*ABOUT THIS EXERCISE*
For the material below, return exactly the lines starting at the one holding "catastrophic risk potential." and ending at the one holding "## Explainer", counting both as part of the range.

---*---

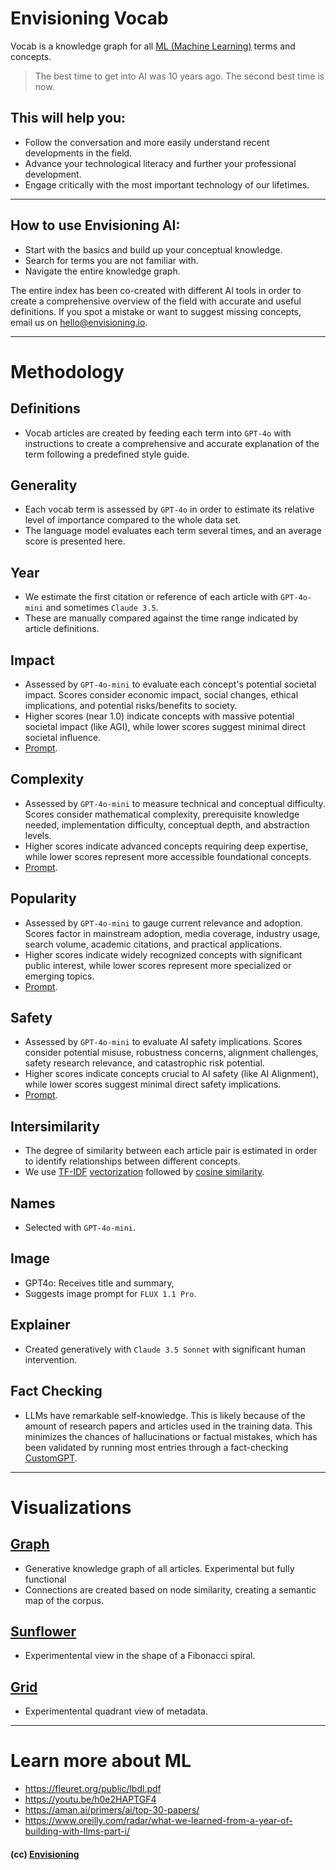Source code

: # Envisioning Vocab

Vocab is a knowledge graph for all [ML (Machine Learning)](/vocab/ml-machine-learning) terms and concepts.

> The best time to get into AI was 10 years ago. The second best time is now.

## This will help you:

- Follow the conversation and more easily understand recent developments in the field.
- Advance your technological literacy and further your professional development.
- Engage critically with the most important technology of our lifetimes.

---

## How to use Envisioning AI:

- Start with the basics and build up your conceptual knowledge.
- Search for terms you are not familiar with.
- Navigate the entire knowledge graph.

The entire index has been co-created with different AI tools in order to create a comprehensive overview of the field with accurate and useful definitions. If you spot a mistake or want to suggest missing concepts, email us on hello@envisioning.io.

---

# Methodology

## Definitions

- Vocab articles are created by feeding each term into `GPT-4o` with instructions to create a comprehensive and accurate explanation of the term following a predefined style guide.

## Generality

- Each vocab term is assessed by `GPT-4o` in order to estimate its relative level of importance compared to the whole data set.
- The language model evaluates each term several times, and an average score is presented here.

## Year

- We estimate the first citation or reference of each article with `GPT-4o-mini` and sometimes `Claude 3.5`.
- These are manually compared against the time range indicated by article definitions.

## Impact

- Assessed by `GPT-4o-mini` to evaluate each concept's potential societal impact. Scores consider economic impact, social changes, ethical implications, and potential risks/benefits to society.
- Higher scores (near 1.0) indicate concepts with massive potential societal impact (like AGI), while lower scores suggest minimal direct societal influence.
- [Prompt](https://github.com/envisioning/vocab/blob/main/src/scripts/llm-impact.py).

## Complexity

- Assessed by `GPT-4o-mini` to measure technical and conceptual difficulty. Scores consider mathematical complexity, prerequisite knowledge needed, implementation difficulty, conceptual depth, and abstraction levels.
- Higher scores indicate advanced concepts requiring deep expertise, while lower scores represent more accessible foundational concepts.
- [Prompt](https://github.com/envisioning/vocab/blob/main/src/scripts/llm-complexity.py).

## Popularity

- Assessed by `GPT-4o-mini` to gauge current relevance and adoption. Scores factor in mainstream adoption, media coverage, industry usage, search volume, academic citations, and practical applications.
- Higher scores indicate widely recognized concepts with significant public interest, while lower scores represent more specialized or emerging topics.
- [Prompt](https://github.com/envisioning/vocab/blob/main/src/scripts/llm-popularity.py).

## Safety

- Assessed by `GPT-4o-mini` to evaluate AI safety implications. Scores consider potential misuse, robustness concerns, alignment challenges, safety research relevance, and catastrophic risk potential.
- Higher scores indicate concepts crucial to AI safety (like AI Alignment), while lower scores suggest minimal direct safety implications.
- [Prompt](https://github.com/envisioning/vocab/blob/main/src/scripts/llm-safety.py).

## Intersimilarity

- The degree of similarity between each article pair is estimated in order to identify relationships between different concepts.
- We use [TF-IDF](https://envisioning.io/vocab/tfidf-term-frequency-inverse-document-frequency) [vectorization](https://envisioning.io/vocab/vectorization) followed by [cosine similarity](https://envisioning.io/vocab/cosine-similarity/).

## Names

- Selected with `GPT-4o-mini`.

## Image

- GPT4o: Receives title and summary,
- Suggests image prompt for `FLUX 1.1 Pro`.

## Explainer

- Created generatively with `Claude 3.5 Sonnet` with significant human intervention.

## Fact Checking

- LLMs have remarkable self-knowledge. This is likely because of the amount of research papers and articles used in the training data. This minimizes the chances of hallucinations or factual mistakes, which has been validated by running most entries through a fact-checking [CustomGPT](https://chat.openai.com/g/g-T87zDPHN1-envisioning-ai).

---

# Visualizations

## [Graph](/vocab/graph/)

- Generative knowledge graph of all articles. Experimental but fully functional
- Connections are created based on node similarity, creating a semantic map of the corpus.

## [Sunflower](/vocab/sunflower/)

- Experimentental view in the shape of a Fibonacci spiral.

## [Grid](/vocab/grid/)

- Experimentental quadrant view of metadata.

---

# Learn more about ML

- https://fleuret.org/public/lbdl.pdf
- https://youtu.be/h0e2HAPTGF4
- https://aman.ai/primers/ai/top-30-papers/
- https://www.oreilly.com/radar/what-we-learned-from-a-year-of-building-with-llms-part-i/

#### (cc) [Envisioning](https://envisioning.io)
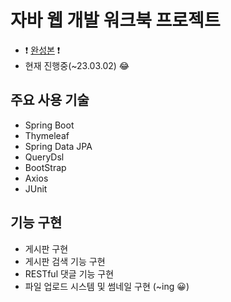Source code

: # 자바 웹 개발 워크북 프로젝트

- :exclamation: <a href="https://www.github.com/ckck24">완성본</a> :exclamation:
- 현재 진행중(~23.03.02) :joy:


## 주요 사용 기술

- Spring Boot
- Thymeleaf
- Spring Data JPA
- QueryDsl
- BootStrap
- Axios
- JUnit

## 기능 구현

- 게시판 구현
- 게시판 검색 기능 구현
- RESTful 댓글 기능 구현
- 파일 업로드 시스템 및 썸네일 구현 (~ing :grinning:)
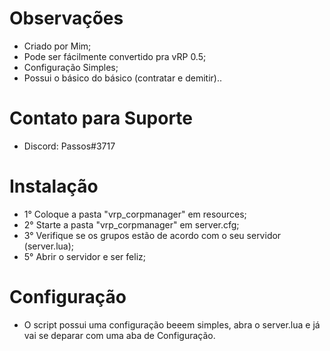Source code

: # Observações
- Criado por Mim;
- Pode ser fácilmente convertido pra vRP 0.5;
- Configuração Simples;
- Possui o básico do básico (contratar e demitir)..

# Contato para Suporte
- Discord: Passos#3717

# Instalação
- 1° Coloque a pasta "vrp_corpmanager" em resources;
- 2° Starte a pasta "vrp_corpmanager" em server.cfg;
- 3° Verifique se os grupos estão de acordo com o seu servidor (server.lua);
- 5° Abrir o servidor e ser feliz;

# Configuração
- O script possui uma configuração beeem simples, abra o server.lua e já vai se deparar com uma aba de Configuração.
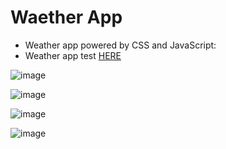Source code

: # Waether App

- Weather app powered by CSS and JavaScript:
- Weather app test <a target="_blank" href="https://w3ssfs.github.io/Pokedex/">HERE</a>

![image](https://user-images.githubusercontent.com/85897421/201488450-ba2b8e4d-9c9c-4084-9639-122098ec56c7.png)

![image](https://user-images.githubusercontent.com/85897421/201488461-eed170d4-99ae-462d-8afe-074cea3f0a49.png)

![image](https://user-images.githubusercontent.com/85897421/201488475-fc1e53a6-3667-4838-bb61-61419fcfad0f.png)

![image](https://user-images.githubusercontent.com/85897421/201488487-628cb80e-fd83-4dc0-b444-34cd56fe7875.png)
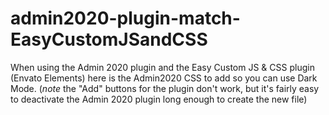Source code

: # admin2020-plugin-match-EasyCustomJSandCSS
When using the Admin 2020 plugin and the Easy Custom JS &amp; CSS plugin (Envato Elements) here is the Admin2020 CSS to add so you can use Dark Mode. (*note* the "Add" buttons for the plugin don't work, but it's fairly easy to deactivate the Admin 2020 plugin long enough to create the new file)
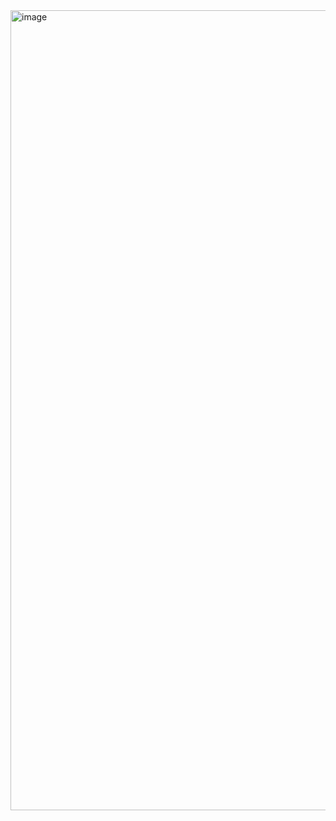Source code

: <img width="960" height="1280" alt="image" src="https://github.com/user-attachments/assets/f0838986-821e-411c-83d4-5eb7c24dd9d9" />

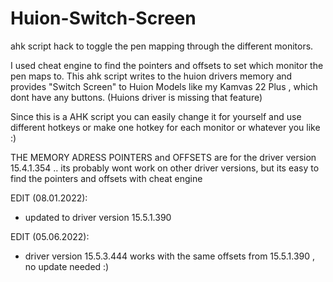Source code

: # Huion-Switch-Screen
ahk script hack to toggle the pen mapping through the different monitors.

I used cheat engine to find the pointers and offsets to set which monitor the pen maps to.
This ahk script writes to the huion drivers memory and provides "Switch Screen" to Huion Models like my Kamvas 22 Plus , which dont have any buttons.
(Huions driver is missing that feature)

Since this is a AHK script you can easily change it for yourself and use different hotkeys or make one hotkey for each monitor or whatever you like :) 


THE MEMORY ADRESS POINTERS and OFFSETS are for the driver version 15.4.1.354  .. its probably wont work on other driver versions, but its easy to find the pointers and offsets with cheat engine 

EDIT (08.01.2022):

-  updated to driver version 15.5.1.390 

EDIT (05.06.2022):

-  driver version 15.5.3.444 works with the same offsets from 15.5.1.390 , no update needed :)
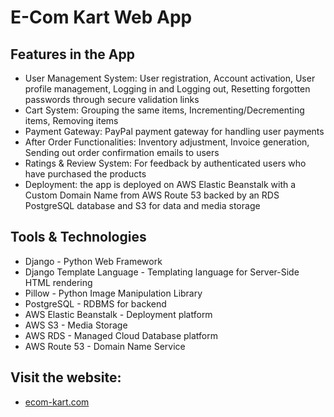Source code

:# E-Com Kart Web App
## Features in the App
* User Management System: User registration, Account activation, User profile management, Logging in and Logging out, Resetting forgotten passwords through secure validation links
* Cart System: Grouping the same items, Incrementing/Decrementing items, Removing items
* Payment Gateway: PayPal payment gateway for handling user payments
* After Order Functionalities: Inventory adjustment, Invoice generation, Sending out order confirmation emails to users
* Ratings & Review System: For feedback by authenticated users who have purchased the products
* Deployment: the app is deployed on AWS Elastic Beanstalk with a Custom Domain Name from AWS Route 53 backed by an RDS PostgreSQL database and S3 for data and media storage


## Tools & Technologies
* Django - Python Web Framework
* Django Template Language - Templating language for Server-Side HTML rendering
* Pillow - Python Image Manipulation Library
* PostgreSQL - RDBMS for backend
* AWS Elastic Beanstalk - Deployment platform
* AWS S3 - Media Storage
* AWS RDS - Managed Cloud Database platform
* AWS Route 53 - Domain Name Service

## Visit the website:
*  [ecom-kart.com](https://ecom-kart.com)
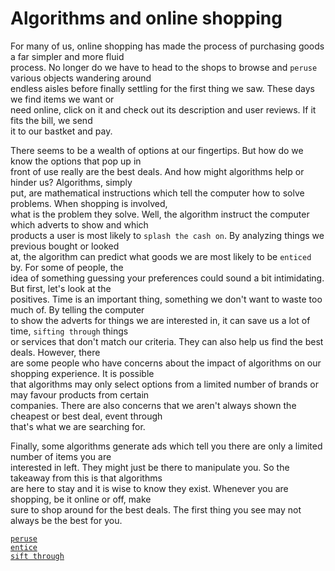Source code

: # Algorithms and online shopping  

For many of us, online shopping has made the process of purchasing goods a far simpler and more fluid  
process. No longer do we have to head to the shops to browse and `peruse` various objects wandering around  
endless aisles before finally settling for the first thing we saw. These days we find items we want or  
need online, click on it and check out its description and user reviews. If it fits the bill, we send  
it to our bastket and pay.  

There seems to be a wealth of options at our fingertips. But how do we know the options that pop up in  
front of use really are the best deals. And how might algorithms help or hinder us? Algorithms, simply  
put, are mathematical instructions which tell the computer how to solve problems. When shopping is involved,  
what is the problem they solve. Well, the algorithm instruct the computer which adverts to show and which  
products a user is most likely to `splash the cash on`. By analyzing things we previous bought or looked  
at, the algorithm can predict what goods we are most likely to be `enticed` by. For some of people, the  
idea of something guessing your preferences could sound a bit intimidating. But first, let's look at the  
positives. Time is an important thing, something we don't want to waste too much of. By telling the computer  
to show the adverts for things we are interested in, it can save us a lot of time, `sifting through` things  
or services that don't match our criteria.  They can also help us find the best deals.  However, there  
are some people who have concerns about the impact of algorithms on our shopping experience. It is possible  
that algorithms may only select options from a limited number of brands or may favour products from certain  
companies. There are also concerns that we aren't always  shown the cheapest or best deal, event through  
that's what we are searching for.  

Finally, some algorithms generate ads which tell you there are only a limited number of items you are  
interested in left. They might just be there to manipulate you. So the takeaway from this is that algorithms  
are here to stay and it is wise to know they exist. Whenever you are shopping, be it online or off, make  
sure to shop around for the best deals. The first thing you see may not always be the best for you.  

[`peruse`](https://www.oxfordlearnersdictionaries.com/definition/english/peruse)  
[`entice`](https://www.oxfordlearnersdictionaries.com/definition/english/entice)  
[`sift through`](https://www.oxfordlearnersdictionaries.com/definition/english/sift)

---*---

*RESPONSE TO THIS TASK*
- Assessed by `GPT-4o-mini` to evaluate AI safety implications. Scores consider potential misuse, robustness concerns, alignment challenges, safety research relevance, and catastrophic risk potential.
- Higher scores indicate concepts crucial to AI safety (like AI Alignment), while lower scores suggest minimal direct safety implications.
- [Prompt](https://github.com/envisioning/vocab/blob/main/src/scripts/llm-safety.py).

## Intersimilarity

- The degree of similarity between each article pair is estimated in order to identify relationships between different concepts.
- We use [TF-IDF](https://envisioning.io/vocab/tfidf-term-frequency-inverse-document-frequency) [vectorization](https://envisioning.io/vocab/vectorization) followed by [cosine similarity](https://envisioning.io/vocab/cosine-similarity/).

## Names

- Selected with `GPT-4o-mini`.

## Image

- GPT4o: Receives title and summary,
- Suggests image prompt for `FLUX 1.1 Pro`.

## Explainer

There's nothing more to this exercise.